Introduction to Machine Learning for Data Science Seminar

Instructor : Dr. Subhankar Dhar 

Why should I take this seminar?

Most of the data science problems are solved using machine learning. The seminar consists of a series of modules, aims to provide much-needed machine learning skills by introducing ML concepts to students early in their academic careers through extracurricular coursework. Each seminar includes optional pre-tutorial materials that provide a good introduction to the topic, a hands-on tutorial with minimal knowledge of Python, and a post-tutorial assignment that they can complete attesting to their new skills. Each module will be designed as a stand-alone unit with exercises and hands-on labs to gain real-world experience.
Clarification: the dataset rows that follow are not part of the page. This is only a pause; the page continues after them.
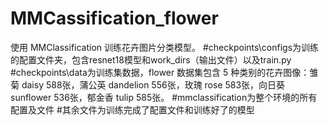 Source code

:# MMCassification_flower
使用 MMClassification 训练花卉图片分类模型。
#checkpoints\configs为训练的配置文件夹，包含resnet18模型和work_dirs（输出文件）以及train.py
#checkpoints\data为训练集数据，flower 数据集包含 5 种类别的花卉图像：雏菊 daisy 588张，蒲公英 dandelion 556张，玫瑰 rose 583张，向日葵 sunflower 536张，郁金香 tulip 585张。
#mmclassification为整个环境的所有配置及文件
#其余文件为训练完成了配置文件和训练好了的模型
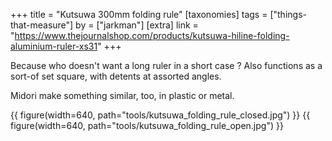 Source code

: +++
title = "Kutsuwa 300mm folding rule"
[taxonomies]
tags = ["things-that-measure"]
by = ["jarkman"]
[extra]
link = "https://www.thejournalshop.com/products/kutsuwa-hiline-folding-aluminium-ruler-xs31"
+++

Because who doesn't want a long ruler in a short case ? Also functions as a sort-of set square, with detents at assorted angles.

Midori make something similar, too, in plastic or metal.

{{ figure(width=640, path="tools/kutsuwa_folding_rule_closed.jpg") }}
{{ figure(width=640, path="tools/kutsuwa_folding_rule_open.jpg") }}
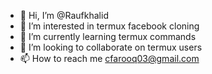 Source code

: - 👋 Hi, I’m @Raufkhalid
- 👀 I’m interested in termux facebook cloning
- 🌱 I’m currently learning termux commands
- 💞️ I’m looking to collaborate on termux users
- 📫 How to reach me cfarooq03@gmail.com

<!---
Raufkhalid/Raufkhalid is a ✨ special ✨ repository because its `README.md` (this file) appears on your GitHub profile.
You can click the Preview link to take a look at your changes.
--->
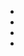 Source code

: - [前后端常见的几种鉴权方式]: https://www.lishuaishuai.com/nodejs/1167.html

- [微前端在小米 CRM 系统的实践]: https://xiaomi-info.github.io/2020/04/14/fe-microfrontends-practice/

- [tapd]: https://www.tapd.cn/

- [confluence]: https://www.atlassian.com/software/confluence

  




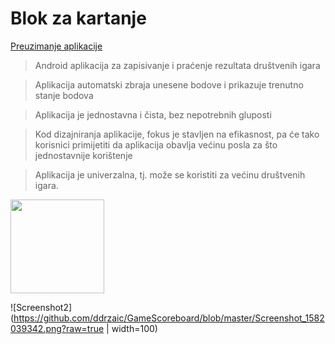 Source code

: # Blok za kartanje

[Preuzimanje aplikacije](https://github.com/ddrzaic/GameScoreboard/raw/master/app/release/app-release.apk)

>Android aplikacija za zapisivanje i praćenje rezultata društvenih igara

>Aplikacija automatski zbraja unesene bodove i prikazuje trenutno stanje bodova

>Aplikacija je jednostavna i čista, bez nepotrebnih gluposti

>Kod dizajniranja aplikacije, fokus je stavljen na efikasnost, pa će tako korisnici primijetiti da aplikacija obavlja većinu posla za što jednostavnije korištenje

>Aplikacija je univerzalna, tj. može se koristiti za većinu društvenih igara.

<img src="https://github.com/ddrzaic/GameScoreboard/blob/master/Screenshot_1582039107.png?raw=true" width="150">


![Screenshot2](https://github.com/ddrzaic/GameScoreboard/blob/master/Screenshot_1582039342.png?raw=true | width=100)


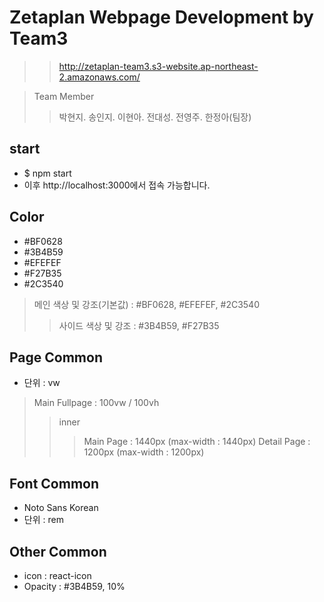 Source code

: # Zetaplan Webpage Development by Team3
>> http://zetaplan-team3.s3-website.ap-northeast-2.amazonaws.com/

> Team Member
>> 박현지. 송인지. 이현아. 전대성. 전영주. 한정아(팀장)

## start

* $ npm start
* 이후 http://localhost:3000에서 접속 가능합니다.

## Color
* #BF0628
* #3B4B59
* #EFEFEF
* #F27B35
* #2C3540

> 메인 색상 및 강조(기본값) : #BF0628, #EFEFEF, #2C3540
>> 사이드 색상 및 강조 : #3B4B59, #F27B35

## Page Common
* 단위 : vw
> Main Fullpage : 100vw / 100vh
>> inner
>>> Main Page : 1440px (max-width : 1440px)
>>> Detail Page : 1200px (max-width : 1200px)

## Font Common
* Noto Sans Korean
* 단위 : rem

## Other Common
* icon : react-icon
* Opacity : #3B4B59, 10%
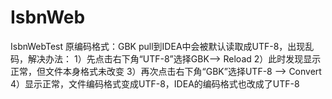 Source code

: # IsbnWeb
IsbnWebTest
原编码格式：GBK
pull到IDEA中会被默认读取成UTF-8，出现乱码，解决办法：
1）先点击右下角“UTF-8”选择GBK--> Reload
2）此时发现显示正常，但文件本身格式未改变
3）再次点击右下角“GBK”选择UTF-8 --> Convert
4）显示正常，文件编码格式变成UTF-8，IDEA的编码格式也改成了UTF-8
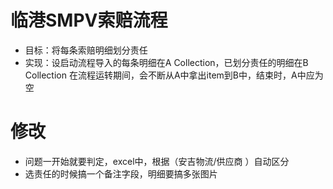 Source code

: # 临港SMPV索赔流程    

- 目标：将每条索赔明细划分责任
- 实现：设启动流程导入的每条明细在A Collection，已划分责任的明细在B Collection
	在流程运转期间，会不断从A中拿出item到B中，结束时，A中应为空
	
# 修改
- 问题一开始就要判定，excel中，根据（安吉物流/供应商 ）自动区分
- 选责任的时候搞一个备注字段，明细要搞多张图片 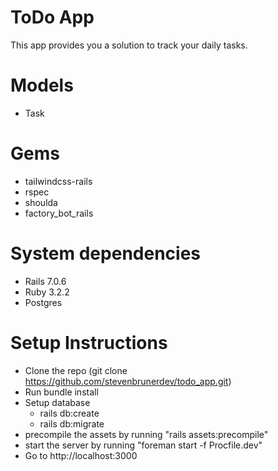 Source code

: # ToDo App
  This app provides you a solution to track your daily tasks.

# Models
  - Task

# Gems
  - tailwindcss-rails
  - rspec
  - shoulda
  - factory_bot_rails
  
# System dependencies
  - Rails 7.0.6
  - Ruby 3.2.2
  - Postgres

# Setup Instructions
  - Clone the repo (git clone https://github.com/stevenbrunerdev/todo_app.git)
  - Run bundle install
  - Setup database
    - rails db:create
    - rails db:migrate
  - precompile the assets by running "rails assets:precompile"
  - start the server by running "foreman start -f Procfile.dev"
  - Go to http://localhost:3000

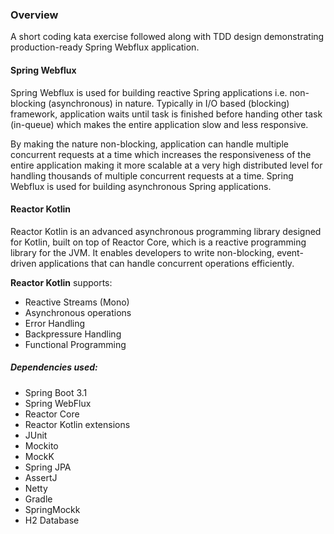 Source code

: ### Overview
A short coding kata exercise followed along with TDD design demonstrating production-ready Spring Webflux application.


#### Spring Webflux
Spring Webflux is used for building reactive Spring applications i.e. non-blocking (asynchronous) in nature. Typically in I/O based (blocking) framework, application waits until task is finished before handing other task (in-queue) which makes the entire application slow and less responsive.

By making the nature non-blocking, application can handle multiple concurrent requests at a time which increases the responsiveness of the entire application making it more scalable at a very high distributed level for handling thousands of multiple concurrent requests at a time. Spring Webflux is used for building asynchronous Spring applications.

#### Reactor Kotlin
Reactor Kotlin is an advanced asynchronous programming library designed for Kotlin, built on top of Reactor Core, which is a reactive programming library for the JVM. It enables developers to write non-blocking, event-driven applications that can handle concurrent operations efficiently.

**Reactor Kotlin** supports:
- Reactive Streams (Mono)
- Asynchronous operations
- Error Handling
- Backpressure Handling
- Functional Programming

##### Dependencies used:
- Spring Boot 3.1
- Spring WebFlux
- Reactor Core
- Reactor Kotlin extensions
- JUnit
- Mockito
- MockK
- Spring JPA
- AssertJ
- Netty
- Gradle
- SpringMockk
- H2 Database
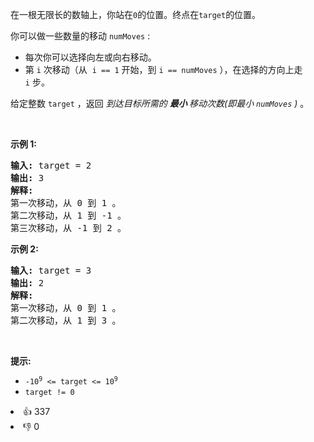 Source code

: <p>在一根无限长的数轴上，你站在<code>0</code>的位置。终点在<code>target</code>的位置。</p>

<p>你可以做一些数量的移动 <code>numMoves</code> :</p>

<ul> 
 <li>每次你可以选择向左或向右移动。</li> 
 <li>第 <code>i</code>&nbsp;次移动（从 &nbsp;<code>i == 1</code>&nbsp;开始，到&nbsp;<code>i == numMoves</code> ），在选择的方向上走 <code>i</code>&nbsp;步。</li> 
</ul>

<p>给定整数&nbsp;<code>target</code> ，返回 <em>到达目标所需的 <strong>最小&nbsp;</strong>移动次数(即最小 <code>numMoves</code> )&nbsp;</em>。</p>

<p>&nbsp;</p>

<p><strong>示例 1:</strong></p>

<pre>
<strong>输入:</strong> target = 2
<strong>输出:</strong> 3
<strong>解释:</strong>
第一次移动，从 0 到 1 。
第二次移动，从 1 到 -1 。
第三次移动，从 -1 到 2 。
</pre>

<p><strong>示例 2:</strong></p>

<pre>
<strong>输入:</strong> target = 3
<strong>输出:</strong> 2
<strong>解释:</strong>
第一次移动，从 0 到 1 。
第二次移动，从 1 到 3 。
</pre>

<p>&nbsp;</p>

<p><strong>提示:</strong></p>

<ul> 
 <li><code>-10<sup>9</sup>&nbsp;&lt;= target &lt;= 10<sup>9</sup></code></li> 
 <li><code>target != 0</code></li> 
</ul>

<div><li>👍 337</li><li>👎 0</li></div>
Prior knowledge of computer programming will be useful but not necessary. Data science professionals are in high demand in the industry today and this seminar will be helpful for your professional career. 

Seminar objectives

This seminar will cover introductory concepts of machine learning including supervised and unsupervised learning. By attending this seminar, you will

  • Learn and apply fundamental machine learning concepts to solve real-world problems in Data Science
  • Apply ML tools and various Python libraries to get hands-on programming experience
  • Understand the skills necessary and step by step process for machine learning
  • Understand various machine learning techniques and their applications, analyze regression, and classification problems 
  • Learn supervised learning, linear regression analysis using Python libraries - Numpy, Pandas, Sklearn
  • Learn unsupervised learning, solving classification problems using K-Means clustering in Python
  • Analyze the accuracy of machine learning models using commonly used loss functions

Seminar structure

This seminar has three parts: pre-seminar, live seminar, and post-seminar. You can earn a digital badge attesting your skills by successfully completing the post seminar assignment.

Seminar description

The seminar introduces the fundamental concepts of machine learning and delves into different techniques needed to solve data science problems. It also covers important topics like supervised learning, unsupervised learning along with relevant computer programming fundamentals, in conjunction with hands-on analysis of real-world datasets. It consists of several examples developed using Jupyter Notebook and commonly used Python libraries. The seminar will have several lab exercises to gain hands-on experience.

Seminar materials

Pre-seminar

The following website gives you a very good introduction to machine learning:
Introduction to Machine Learning for Beginners

We will be using Google Colaboratory  Colaboratory is a free Jupyter notebook environment that requires no setup and runs entirely in the cloud. All you need is Internet access and a browser. With Colaboratory you can write and execute code, save and share your analysis, and access powerful computing resources, all for free from your browser. 

Seminar:

Slides will be provided prior to the seminar on Canvas

 

Datasets: 

1. We will use Boston Housing data which is available in sklearn Python module.

  • The dataset has 506 rows and 14 columns.
  • It is the price of houses in various places in Boston.
  • Alongside, the dataset also provides information such as Crime (CRIM), areas of non-retail business in the town (INDUS), the age of people who own the house(AGE), Room per dwelling(RM) and many other attributes.

2. Download the Mall Customer Dataset

  • The Mall dataset is an unlabeled dataset.
  • There is no output variable as such so we cluster the data to find some pattern.
  • Here, the problem is to segment customers according to their annual income and spending habits and apply new marketing strategies catered to a particular segment of customers in Mall.